National multifamily developer Alliance Residential Company is in the early stages of proposing a residential midrise tower project in the Knox-Henderson District.
The Dallas office for Alliance did not respond to a request for comment, but according to a filing with the city’s Department of Development Services, the company is seeking a new sub-district within the Oak Lawn Special Purpose District.
Considering the feedback to date from the Oak Lawn Committee and neighbors, Alliance faces stiff resistance should it attempt to proceed with the original concept.
Alliance, the nation’s second largest apartment developer according to the National Multifamily Housing Council 2017 rankings, proposes a new multifamily development of approximately 335 units. The site is located at the southeast corner of Armstrong and Cole Avenues and extends south almost to Oliver Street.
“The requested [Planned Development Sub-district] conditions incorporate urban design requirements for a walkable, pedestrian friendly development. The proposed development requires an increase in maximum structure height to 85 feet,” according to Alliance’s land use statement.
At 85 feet, the proposed tower will likely top out at about seven stories, although that specific number is not specified in the statement.
The project site encompasses 2.2 acres. Given the requested height and the known footprint, this project will likely be similar in appearance to Alliance’s Broadstone brand, one of which was recently completed in West Dallas — and probably nothing like the Miro apartment tower the company built in Uptown.
Alliance’s Broadstone communities vary significantly in style and size from project to project. Their common factors include high-density, higher-end units in a midrise building of four to eight stories.
Don Knobler, the ever-flamboyant Dallas developer and Mavs #1 fan, controls most of the land where Alliance wants to build, through a company called Ipenema Investments Ltd. But Alliance must first buy out several individually-owned existing condo units at the site, which is completely developed with a mix of condominiums, townhomes and apartments — many of which date back to the 1950s and early 1970s.

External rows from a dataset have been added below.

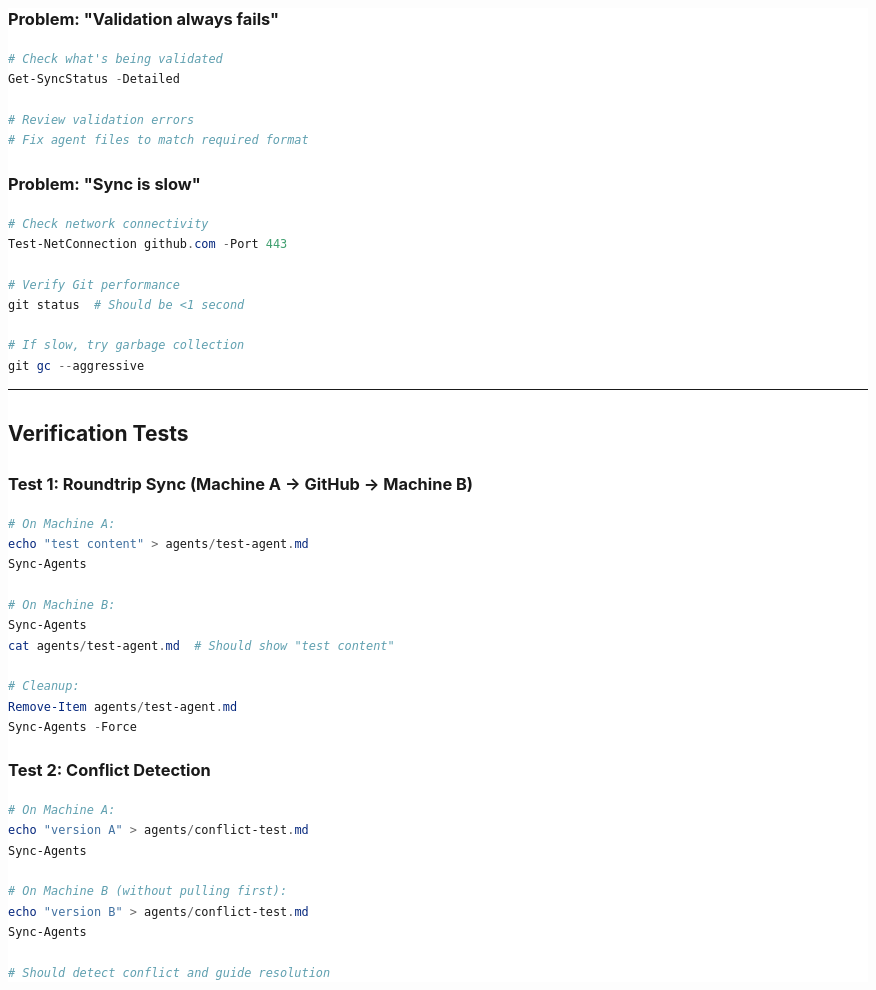 ### Problem: "Validation always fails"
```powershell
# Check what's being validated
Get-SyncStatus -Detailed

# Review validation errors
# Fix agent files to match required format
```

### Problem: "Sync is slow"
```powershell
# Check network connectivity
Test-NetConnection github.com -Port 443

# Verify Git performance
git status  # Should be <1 second

# If slow, try garbage collection
git gc --aggressive
```

---

## Verification Tests

### Test 1: Roundtrip Sync (Machine A → GitHub → Machine B)
```powershell
# On Machine A:
echo "test content" > agents/test-agent.md
Sync-Agents

# On Machine B:
Sync-Agents
cat agents/test-agent.md  # Should show "test content"

# Cleanup:
Remove-Item agents/test-agent.md
Sync-Agents -Force
```

### Test 2: Conflict Detection
```powershell
# On Machine A:
echo "version A" > agents/conflict-test.md
Sync-Agents

# On Machine B (without pulling first):
echo "version B" > agents/conflict-test.md
Sync-Agents

# Should detect conflict and guide resolution
```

Going for a height of 85 feet only makes sense in context with the 18-story Highland Park Place office tower directly across Armstrong Street from the proposed site. This gives Alliance some cover with regard to the issue of architectural massing — but structure heights in Knox-Henderson are generally much lower, typically around one to two stories.
Oak Lawn Committee President Brenda Marks said the OLC panel was stunned when it heard Alliance’s proposal in October. The committee’s written response, directed to Alliance’s attorney Tommy Mann of the Winstead law firm, referred to the scale of the project as “the biggest ‘ask’ we have seen in recent memory.”

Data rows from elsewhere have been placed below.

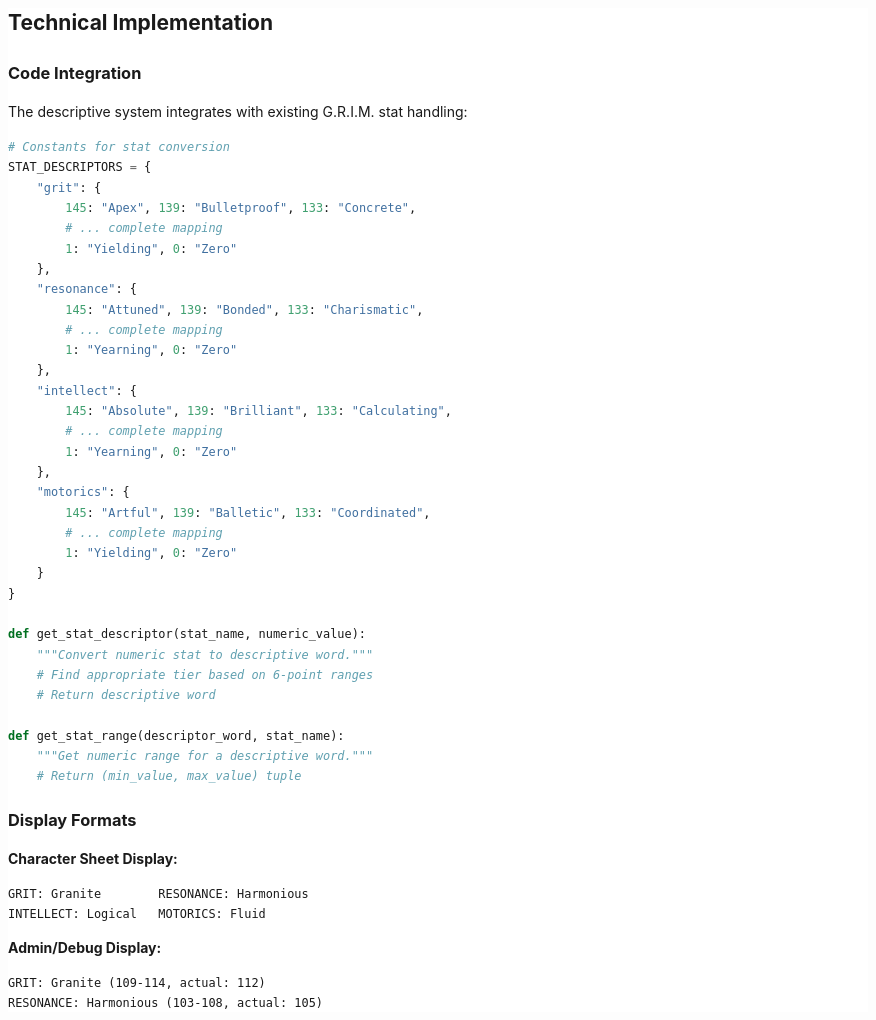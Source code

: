 ## Technical Implementation

### Code Integration

The descriptive system integrates with existing G.R.I.M. stat handling:

```python
# Constants for stat conversion
STAT_DESCRIPTORS = {
    "grit": {
        145: "Apex", 139: "Bulletproof", 133: "Concrete",
        # ... complete mapping
        1: "Yielding", 0: "Zero"
    },
    "resonance": {
        145: "Attuned", 139: "Bonded", 133: "Charismatic",
        # ... complete mapping
        1: "Yearning", 0: "Zero"
    },
    "intellect": {
        145: "Absolute", 139: "Brilliant", 133: "Calculating",
        # ... complete mapping
        1: "Yearning", 0: "Zero"
    },
    "motorics": {
        145: "Artful", 139: "Balletic", 133: "Coordinated",
        # ... complete mapping
        1: "Yielding", 0: "Zero"
    }
}

def get_stat_descriptor(stat_name, numeric_value):
    """Convert numeric stat to descriptive word."""
    # Find appropriate tier based on 6-point ranges
    # Return descriptive word
    
def get_stat_range(descriptor_word, stat_name):
    """Get numeric range for a descriptive word."""
    # Return (min_value, max_value) tuple
```

### Display Formats

**Character Sheet Display:**
```
GRIT: Granite        RESONANCE: Harmonious
INTELLECT: Logical   MOTORICS: Fluid
```

**Admin/Debug Display:**
```
GRIT: Granite (109-114, actual: 112)
RESONANCE: Harmonious (103-108, actual: 105)
```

We believe what Alliance proposes … if accomplished, will set off an avalanche of ’cause-and-effect.’
– Oak Lawn Committee Response
The OLC said the targeted area is home to a stable community that includes owner-occupied townhomes and residences, and that stability is important to its continued success.
If Alliance pursues the upzoning, the committee advised that the developer talk to others in the Knox community, and not just the immediately adjacent neighbors. The committee made clear that it expects Alliance to return to the OLC with letters of support from the Knox community, “if you return.”
The project status at Development Services is “under review.” No hearing has yet been scheduled with the City Plan Commission.